(Beginning of INFORMATION PROVIDED)

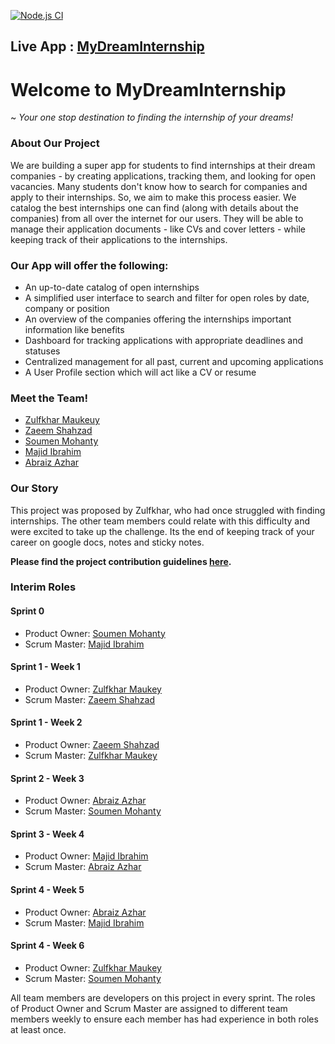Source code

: [![Node.js CI](https://github.com/agiledev-students-fall2022/final-project-team-my-dream-internship/actions/workflows/node.js.yml/badge.svg?branch=main)](https://github.com/agiledev-students-fall2022/final-project-team-my-dream-internship/actions/workflows/node.js.yml)

## Live App : [MyDreamInternship](http://www.mydreaminternship.tk)

# Welcome to MyDreamInternship 
~ _Your one stop destination to finding the internship of your dreams!_

### About Our Project

We are building a super app for students to find internships at their dream companies - by creating applications, tracking them, and looking for open vacancies. Many students don't know how to search for companies and apply to their internships. So, we aim to make this process easier. We catalog the best internships one can find (along with details about the companies) from all over the internet for our users. They will be able to manage their application documents - like CVs and cover letters - while keeping track of their applications to the internships. 


### Our App will offer the following:

* An up-to-date catalog of open internships
* A simplified user interface to search and filter for open roles by date, company or position
* An overview of the companies offering the internships important information like benefits
* Dashboard for tracking applications with appropriate deadlines and statuses
* Centralized management for all past, current and upcoming applications 
* A User Profile section which will act like a CV or resume

### Meet the Team!

- [Zulfkhar Maukeuy](https://github.com/zulfkhar00)
- [Zaeem Shahzad](https://github.com/ms12297)
- [Soumen Mohanty](https://github.com/soumen02)
- [Majid Ibrahim](https://github.com/Majid778)
- [Abraiz Azhar](https://github.com/Abraiz01)

### Our Story

This project was proposed by Zulfkhar, who had once struggled with finding internships. The other team members could relate with this difficulty and were excited to take up the challenge. Its the end of keeping track of your career on google docs, notes and sticky notes. 

**Please find the project contribution guidelines [here](https://github.com/agiledev-students-fall2022/final-project-team-my-dream-internship/blob/master/CONTRIBUTING.md).**

### Interim Roles

#### Sprint 0

- Product Owner: [Soumen Mohanty](https://github.com/soumen02)
- Scrum Master: [Majid Ibrahim](https://github.com/Majid778)

#### Sprint 1 - Week 1

- Product Owner: [Zulfkhar Maukey](https://github.com/zulfkhar00)
- Scrum Master: [Zaeem Shahzad](https://github.com/ms12297)

#### Sprint 1 - Week 2

- Product Owner: [Zaeem Shahzad](https://github.com/ms12297)
- Scrum Master: [Zulfkhar Maukey](https://github.com/zulfkhar00)


#### Sprint 2 - Week 3

- Product Owner: [Abraiz Azhar](https://github.com/Abraiz01)
- Scrum Master: [Soumen Mohanty](https://github.com/soumen02)

#### Sprint 3 - Week 4

- Product Owner: [Majid Ibrahim](https://github.com/Majid778)
- Scrum Master: [Abraiz Azhar](https://github.com/Abraiz01)

#### Sprint 4 - Week 5

- Product Owner: [Abraiz Azhar](https://github.com/Abraiz01)
- Scrum Master: [Majid Ibrahim](https://github.com/Majid778)

#### Sprint 4 - Week 6

- Product Owner: [Zulfkhar Maukey](https://github.com/zulfkhar00)
- Scrum Master: [Soumen Mohanty](https://github.com/soumen02)

All team members are developers on this project in every sprint. The roles of Product Owner and Scrum Master are assigned to different team members weekly to ensure each member has had experience in both roles at least once. 
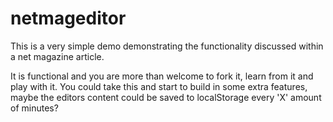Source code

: # netmageditor

This is a very simple demo demonstrating the functionality discussed within a net magazine article. 

It is functional and you are more than welcome to fork it, learn from it and play with it. You could take this and start to build in some extra features, maybe the editors content could be saved to localStorage every 'X' amount of minutes?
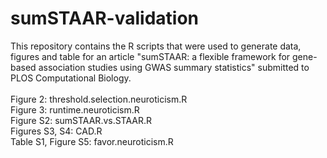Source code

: # sumSTAAR-validation
This repository contains the R scripts that were used to generate data, figures and table for an article "sumSTAAR: a flexible framework for gene-based association studies using GWAS summary statistics" submitted to PLOS Computational Biology.<br/>
<br/>
Figure 2: threshold.selection.neuroticism.R<br/>
Figure 3: runtime.neuroticism.R<br/>
Figure S2: sumSTAAR.vs.STAAR.R<br/>
Figures S3, S4: CAD.R<br/>
Table S1, Figure S5: favor.neuroticism.R<br/>
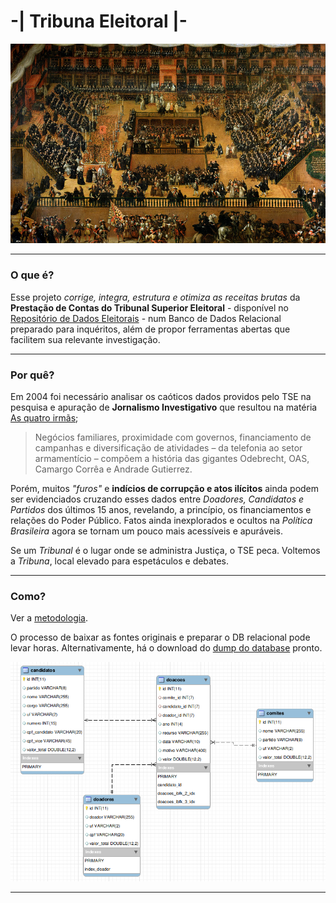 # -| Tribuna Eleitoral |-

[![auto-de-fe](doc/francisco_rizi-auto_de_fe.jpg)](https://upload.wikimedia.org/wikipedia/commons/2/28/Francisco_rizi-auto_de_fe.jpg)


----
### O que é?
Esse projeto *corrige, integra, estrutura e otimiza as receitas brutas* da **Prestação de Contas do Tribunal Superior Eleitoral** - disponível no [Repositório de Dados Eleitorais](http://www.tse.jus.br/eleicoes/estatisticas/repositorio-de-dados-eleitorais/) - num Banco de Dados Relacional preparado para inquéritos, além de propor ferramentas abertas que facilitem sua relevante investigação.

----

### Por quê?

Em 2004 foi necessário analisar os caóticos dados providos pelo TSE na pesquisa e apuração de **Jornalismo Investigativo** que resultou na matéria [As quatro irmãs](http://apublica.org/2014/06/as-quatro-irmas/);
> Negócios familiares, proximidade com governos, financiamento de campanhas e diversificação de atividades – da telefonia ao setor armamentício – compõem a história das gigantes Odebrecht, OAS, Camargo Corrêa e Andrade Gutierrez.

Porém, muitos *"furos"* e **indícios de corrupção e atos ilícitos** ainda podem ser evidenciados cruzando esses dados entre *Doadores, Candidatos e Partidos* dos últimos 15 anos, revelando, a princípio, os financiamentos e relações do Poder Público. Fatos ainda inexplorados e ocultos na *Política Brasileira* agora se tornam um pouco mais acessíveis e apuráveis.

Se um *Tribunal* é o lugar onde se administra Justiça, o TSE peca. Voltemos a *Tribuna*, local elevado para espetáculos e debates.

---


### Como?
Ver a [metodologia](doc/metodologia.md).

O processo de baixar as fontes originais e preparar o DB relacional pode levar horas. Alternativamente, há o download do [dump do database](http://extrapolo.com/projeto/tse/tse2016.sql.tar.bz2) pronto.

![modelo](doc/modelo.png)



---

(End of INFORMATION PROVIDED)

GOAL OF THE EXERCISE: Exactly one number is the answer: how many lines in the data include the word "Zulfkhar".

SOLUTION TO THIS TASK: 5